Should we shop with a shavasana mindset?

This work was made in order to explore the mindset of the fashion consumer, responding to research that shows that often people are making purchases to fulfill emotional rather than physical needs. These might include the need to feel ‘newness’, or perhaps to feel confident enough to fit in with a group of friends.

Yoga is a practice that supports a more mindful state of being – it exercises the body and ‘stills’ the mind.

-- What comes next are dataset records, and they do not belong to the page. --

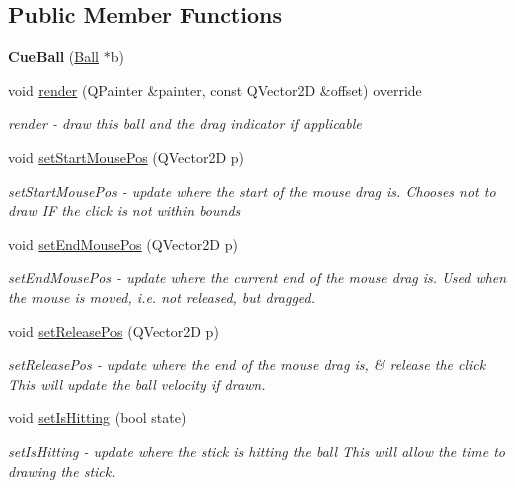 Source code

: \subsection*{Public Member Functions}
\begin{DoxyCompactItemize}
\item 
\mbox{\label{class_cue_ball_a9a5dd540283fcd724b7f1a3bce11fbf0}} 
{\bfseries Cue\+Ball} (\mbox{\hyperlink{class_ball}{Ball}} $\ast$b)
\item 
void \mbox{\hyperlink{class_cue_ball_a915a83205e4cfc720fbd884b045e2f81}{render}} (Q\+Painter \&painter, const Q\+Vector2D \&offset) override
\begin{DoxyCompactList}\small\item\em render -\/ draw this ball and the drag indicator if applicable \end{DoxyCompactList}\item 
void \mbox{\hyperlink{class_cue_ball_aa6165c3e37540234b621402e02c1c97c}{set\+Start\+Mouse\+Pos}} (Q\+Vector2D p)
\begin{DoxyCompactList}\small\item\em set\+Start\+Mouse\+Pos -\/ update where the start of the mouse drag is. Chooses not to draw IF the click is not within bounds \end{DoxyCompactList}\item 
void \mbox{\hyperlink{class_cue_ball_a297112b81595f308f717410f74d03d3c}{set\+End\+Mouse\+Pos}} (Q\+Vector2D p)
\begin{DoxyCompactList}\small\item\em set\+End\+Mouse\+Pos -\/ update where the current end of the mouse drag is. Used when the mouse is moved, i.\+e. not released, but dragged. \end{DoxyCompactList}\item 
void \mbox{\hyperlink{class_cue_ball_a8aafe19b8226adfcca93621baeef29f4}{set\+Release\+Pos}} (Q\+Vector2D p)
\begin{DoxyCompactList}\small\item\em set\+Release\+Pos -\/ update where the end of the mouse drag is, \& release the click This will update the ball velocity if drawn. \end{DoxyCompactList}\item 
void \mbox{\hyperlink{class_cue_ball_aaab036efaf9d498af1a70cf3e68db11e}{set\+Is\+Hitting}} (bool state)
\begin{DoxyCompactList}\small\item\em set\+Is\+Hitting -\/ update where the stick is hitting the ball This will allow the time to drawing the stick. \end{DoxyCompactList}\item 

\end{DoxyCompactItemize}
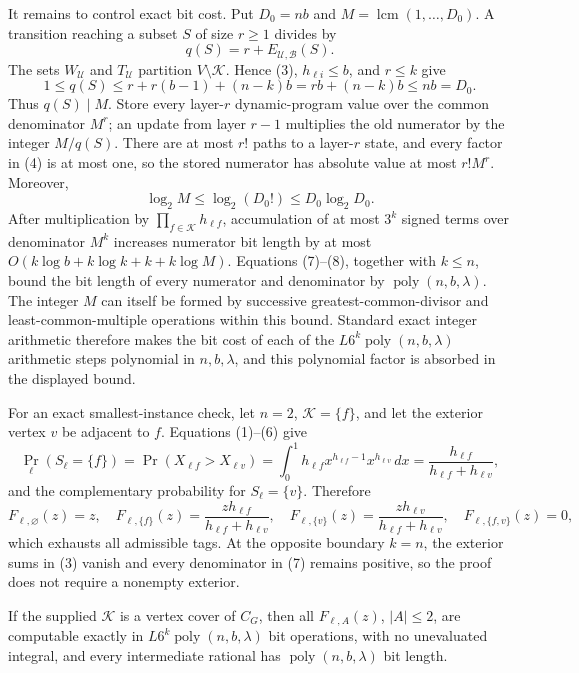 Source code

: It remains to control exact bit cost.  Put \(D_0=nb\) and \(M=\operatorname{lcm}(1,\ldots,D_0)\).  A transition reaching a subset \(S\) of size \(r\geq1\) divides by
\[
 q(S)=r+E_{\mathcal U,\mathcal B}(S).
\]
The sets \(W_{\mathcal U}\) and \(T_{\mathcal U}\) partition \(V\setminus\mathcal K\).  Hence (3), \(h_{\ell i}\leq b\), and \(r\leq k\) give
\[
 1\leq q(S)
 \leq r+r(b-1)+(n-k)b
 =rb+(n-k)b
 \leq nb=D_0.                                                                 \tag{7}
\]
Thus \(q(S)\mid M\).  Store every layer-\(r\) dynamic-program value over the common denominator \(M^r\); an update from layer \(r-1\) multiplies the old numerator by the integer \(M/q(S)\).  There are at most \(r!\) paths to a layer-\(r\) state, and every factor in (4) is at most one, so the stored numerator has absolute value at most \(r!M^r\).  Moreover,
\[
 \log_2 M\leq\log_2(D_0!)\leq D_0\log_2 D_0.                                 \tag{8}
\]
After multiplication by \(\prod_{f\in\mathcal K}h_{\ell f}\), accumulation of at most \(3^k\) signed terms over denominator \(M^k\) increases numerator bit length by at most \(O(k\log b+k\log k+k+k\log M)\).  Equations (7)--(8), together with \(k\leq n\), bound the bit length of every numerator and denominator by \(\operatorname{poly}(n,b,\lambda)\).  The integer \(M\) can itself be formed by successive greatest-common-divisor and least-common-multiple operations within this bound.  Standard exact integer arithmetic therefore makes the bit cost of each of the \(L6^k\operatorname{poly}(n,b,\lambda)\) arithmetic steps polynomial in \(n,b,\lambda\), and this polynomial factor is absorbed in the displayed bound.

For an exact smallest-instance check, let \(n=2\), \(\mathcal K=\{f\}\), and let the exterior vertex \(v\) be adjacent to \(f\).  Equations (1)--(6) give
\[
 \Pr_{\ell}(S_{\ell}=\{f\})
 =\Pr(X_{\ell f}>X_{\ell v})
 =\int_0^1h_{\ell f}x^{h_{\ell f}-1}x^{h_{\ell v}}\,dx
 =\frac{h_{\ell f}}{h_{\ell f}+h_{\ell v}},
\]
and the complementary probability for \(S_{\ell}=\{v\}\).  Therefore
\[
 F_{\ell,\varnothing}(z)=z,
 \quad
 F_{\ell,\{f\}}(z)=\frac{zh_{\ell f}}{h_{\ell f}+h_{\ell v}},
 \quad
 F_{\ell,\{v\}}(z)=\frac{zh_{\ell v}}{h_{\ell f}+h_{\ell v}},
 \quad
 F_{\ell,\{f,v\}}(z)=0,
\]
which exhausts all admissible tags.  At the opposite boundary \(k=n\), the exterior sums in (3) vanish and every denominator in (7) remains positive, so the proof does not require a nonempty exterior.

If the supplied \(\mathcal K\) is a vertex cover of \(C_G\), then all \(F_{\ell,A}(z)\), \(|A|\le2\), are computable exactly in \(L6^k\operatorname{poly}(n,b,\lambda)\) bit operations, with no unevaluated integral, and every intermediate rational has \(\operatorname{poly}(n,b,\lambda)\) bit length.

Could relating yoga practice to fashion textile research practice lead to new design insights?

At the end of a yoga practice, the teacher encourages the participants to lie down flat on the mat, and with the eyes closed, relax the body and mind for a few minutes to ‘seal the practice’. This is a prompt to be still, to be quiet, to notice how the body is feeling and to let the energy created from the movements to settle within the body. Often, whilst learning the practice, it is common to feel the need to jump up and finish the class, to get back to work, or to get home. Does this essential pose at the end of the practice represent something about the consumers restless mindset? Should we seek to foster a shavasana shopping mindset?

Becky Earley, in collaboration with Bridget Harvey, explored print design and mark-making with the body through a gallery-based yoga session, directed by Dr Clara Vuletich via Skype in Sydney Australia. It was part of the Cultures of Resilience project, led by Ezio Manzini and Jeremy Till at UAL (2015 - 2016).